WHAT IS EXPECTED - What lines in the records include the string "hbar"? Return each one.

Saved entries:
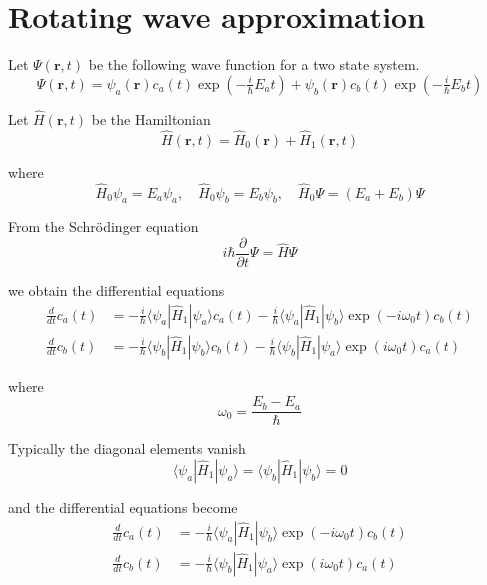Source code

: 

\section*{Rotating wave approximation}

Let $\Psi(\mathbf r,t)$ be the following wave function for a two state system.
\begin{equation*}
\Psi(\mathbf r,t)=\psi_a(\mathbf r)c_a(t)\exp(-\tfrac{i}{\hbar}E_at)+
\psi_b(\mathbf r)c_b(t)\exp(-\tfrac{i}{\hbar}E_bt)
\end{equation*}

Let $\hat H(\mathbf r,t)$ be the Hamiltonian
\begin{equation*}
\hat H(\mathbf r,t)=\hat H_0(\mathbf r)+\hat H_1(\mathbf r,t)
\end{equation*}

where
\begin{equation*}
\hat H_0\psi_a=E_a\psi_a,\quad\hat H_0\psi_b=E_b\psi_b,\quad
\hat H_0\Psi=(E_a+E_b)\Psi
\end{equation*}

From the Schr\"odinger equation
\begin{equation*}
i\hbar\frac{\partial}{\partial t}\Psi=\hat H\Psi
\end{equation*}

we obtain the differential equations
\begin{equation*}
\begin{aligned}
\frac{d}{dt}c_a(t)&=-\frac{i}{\hbar}\langle\psi_a|\hat H_1|\psi_a\rangle c_a(t)
-\frac{i}{\hbar}\langle\psi_a|\hat H_1|\psi_b\rangle\exp(-i\omega_0t)c_b(t)
\\[1ex]
\frac{d}{dt}c_b(t)&=-\frac{i}{\hbar}\langle\psi_b|\hat H_1|\psi_b\rangle c_b(t)
-\frac{i}{\hbar}\langle\psi_b|\hat H_1|\psi_a\rangle\exp(i\omega_0t)c_a(t)
\end{aligned}
\end{equation*}

where
\begin{equation*}
\omega_0=\frac{E_b-E_a}{\hbar}
\end{equation*}

Typically the diagonal elements vanish
\begin{equation*}
\langle\psi_a|\hat H_1|\psi_a\rangle=\langle\psi_b|\hat H_1|\psi_b\rangle=0
\end{equation*}

and the differential equations become
\begin{align*}
\frac{d}{dt}c_a(t)&=-\frac{i}{\hbar}\langle\psi_a|\hat H_1|\psi_b\rangle\exp(-i\omega_0t)c_b(t)
\tag{1}
\\[1ex]
\frac{d}{dt}c_b(t)&=-\frac{i}{\hbar}\langle\psi_b|\hat H_1|\psi_a\rangle\exp(i\omega_0t)c_a(t)
\tag{2}
\end{align*}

ANSWER BOX -
\Psi(\mathbf r,t)=\psi_a(\mathbf r)c_a(t)\exp(-\tfrac{i}{\hbar}E_at)+
\psi_b(\mathbf r)c_b(t)\exp(-\tfrac{i}{\hbar}E_bt)
i\hbar\frac{\partial}{\partial t}\Psi=\hat H\Psi
\frac{d}{dt}c_a(t)&=-\frac{i}{\hbar}\langle\psi_a|\hat H_1|\psi_a\rangle c_a(t)
-\frac{i}{\hbar}\langle\psi_a|\hat H_1|\psi_b\rangle\exp(-i\omega_0t)c_b(t)
\frac{d}{dt}c_b(t)&=-\frac{i}{\hbar}\langle\psi_b|\hat H_1|\psi_b\rangle c_b(t)
-\frac{i}{\hbar}\langle\psi_b|\hat H_1|\psi_a\rangle\exp(i\omega_0t)c_a(t)
\omega_0=\frac{E_b-E_a}{\hbar}
\frac{d}{dt}c_a(t)&=-\frac{i}{\hbar}\langle\psi_a|\hat H_1|\psi_b\rangle\exp(-i\omega_0t)c_b(t)
\frac{d}{dt}c_b(t)&=-\frac{i}{\hbar}\langle\psi_b|\hat H_1|\psi_a\rangle\exp(i\omega_0t)c_a(t)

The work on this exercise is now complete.